Salué comme un chef d’œuvre au moment de sa publication en Australie en 1982, L’infinie patience des oiseaux est un texte magnifique, tout en retenue et en poésie. David Malouf décrit le quotidien du soldat Jim au jour le jour, de l’engagement à la traversée de l’océan, du débarquement en France aux premiers combats, de la vie à l’arrière à l’enfer des tranchées. Jim porte un regard lucide sur sa condition, il constate l’horreur et l’absurdité de la guerre sans colère, il perd ses camarades les uns après les autres, survit aux pires situations sans se faire d’illusion sur la suite des événements, ayant bien conscience que son tour finira par arriver.
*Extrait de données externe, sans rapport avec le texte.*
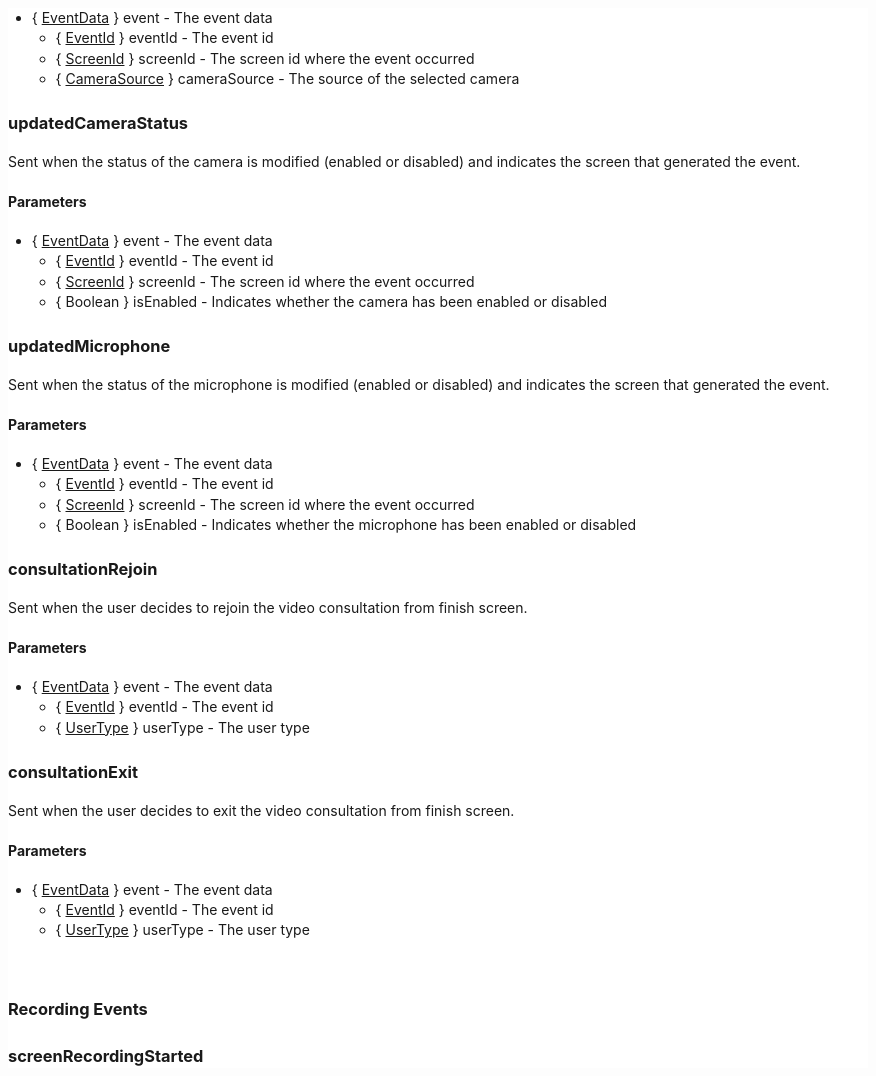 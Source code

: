 - { [EventData](#event-data) } event - The event data
  - { [EventId](#event-id) } eventId - The event id
  - { [ScreenId](#screen-id) } screenId - The screen id where the event occurred
  - { [CameraSource](#camera-source) } cameraSource - The source of the selected camera

### updatedCameraStatus

Sent when the status of the camera is modified (enabled or disabled) and indicates the screen that generated the event.

#### Parameters

- { [EventData](#event-data) } event - The event data
  - { [EventId](#event-id) } eventId - The event id
  - { [ScreenId](#screen-id) } screenId - The screen id where the event occurred
  - { Boolean } isEnabled - Indicates whether the camera has been enabled or disabled

### updatedMicrophone

Sent when the status of the microphone is modified (enabled or disabled) and indicates the screen that generated the event.

#### Parameters

- { [EventData](#event-data) } event - The event data
  - { [EventId](#event-id) } eventId - The event id
  - { [ScreenId](#screen-id) } screenId - The screen id where the event occurred
  - { Boolean } isEnabled - Indicates whether the microphone has been enabled or disabled

### consultationRejoin

Sent when the user decides to rejoin the video consultation from finish screen.

#### Parameters

- { [EventData](#event-data) } event - The event data
  - { [EventId](#event-id) } eventId - The event id
  - { [UserType](#user-type) } userType - The user type

### consultationExit

Sent when the user decides to exit the video consultation from finish screen.

#### Parameters

- { [EventData](#event-data) } event - The event data
  - { [EventId](#event-id) } eventId - The event id
  - { [UserType](#user-type) } userType - The user type

&nbsp;

### Recording Events

### screenRecordingStarted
Le décalage entre le champ des possibles ouvert par sa rencontre avec Ashley au début du roman et son statut de poilu envoyé à la boucherie montre à quel point une génération entière, à travers le monde, a perdu son innocence, sa jeunesse et son avenir au fil du conflit. La plume aérienne et sobre de David Malouf évite de noyer le lecteur sous des tombereaux de violence gratuite. Rien n’est éludé pour autant mais l’horreur est décrite avec une sorte de mélancolie extrêmement touchante.
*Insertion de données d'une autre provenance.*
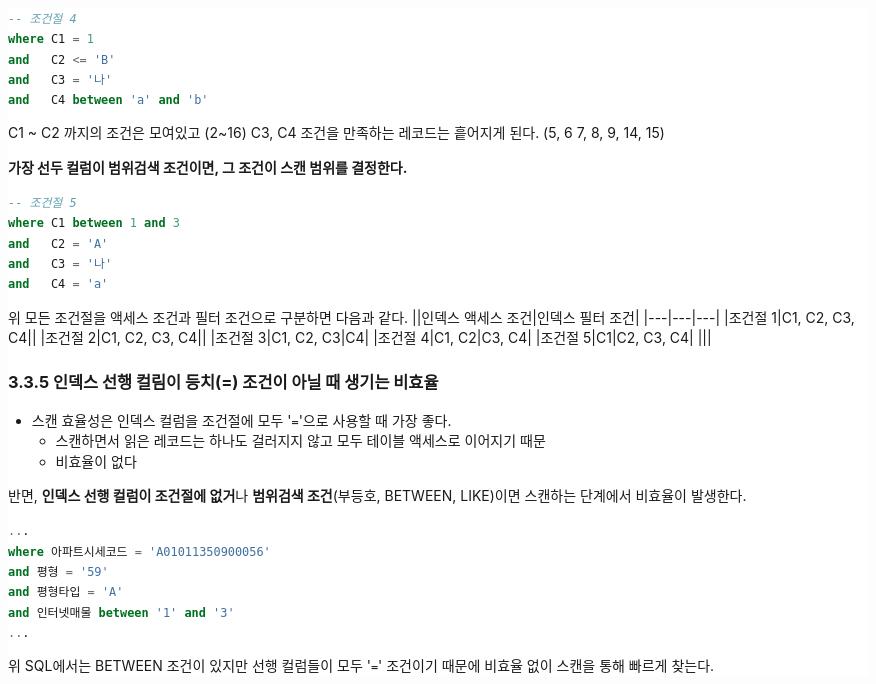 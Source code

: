 
```SQL
-- 조건절 4
where C1 = 1
and   C2 <= 'B'
and   C3 = '나'
and   C4 between 'a' and 'b'
```
C1 ~ C2 까지의 조건은 모여있고 (2~16) C3, C4 조건을 만족하는 레코드는 흩어지게 된다. (5, 6 7, 8, 9, 14, 15)


**가장 선두 컬럼이 범위검색 조건이면, 그 조건이 스캔 범위를 결정한다.**
```SQL
-- 조건절 5
where C1 between 1 and 3
and   C2 = 'A'
and   C3 = '나'
and   C4 = 'a'
```

위 모든 조건절을 액세스 조건과 필터 조건으로 구분하면 다음과 같다.
||인덱스 액세스 조건|인덱스 필터 조건|
|---|---|---|
|조건절 1|C1, C2, C3, C4||
|조건절 2|C1, C2, C3, C4||
|조건절 3|C1, C2, C3|C4|
|조건절 4|C1, C2|C3, C4|
|조건절 5|C1|C2, C3, C4|
|||

### 3.3.5 인덱스 선행 컬림이 등치(=) 조건이 아닐 때 생기는 비효율
- 스캔 효율성은 인덱스 컬럼을 조건절에 모두 '`=`'으로 사용할 때 가장 좋다.
  - 스캔하면서 읽은 레코드는 하나도 걸러지지 않고 모두 테이블 액세스로 이어지기 때문
  - 비효율이 없다

반면, **인덱스 선행 컬럼이 조건절에 없거**나 **범위검색 조건**(부등호, BETWEEN, LIKE)이면 스캔하는 단계에서 비효율이 발생한다.

```SQL
...
where 아파트시세코드 = 'A01011350900056'
and 평형 = '59'
and 평형타입 = 'A'
and 인터넷매물 between '1' and '3'
...
```

위 SQL에서는 BETWEEN 조건이 있지만 선행 컬럼들이 모두 '`=`' 조건이기 때문에 비효율 없이 스캔을 통해 빠르게 찾는다.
Clairement, ce roman propose une autre une façon d’écrire sur la guerre. La première partie dans le Queensland, bucolique en diable, est d’un grand classicisme alors que l’arrivée en France signe le passage à style plus direct, plus réaliste. Au final le texte apparaît à la fois d’une grande cohérence et d’une grande modernité, portant une réflexion sur le sens de la vie aussi pertinente que saisissante. Une superbe découverte.
L’infinie patience des oiseaux de David Malouf. Traduit de l’anglais (Australie) par Nadine Gassie). Albin Michel, 2018. 220 pages. 20,00 euros.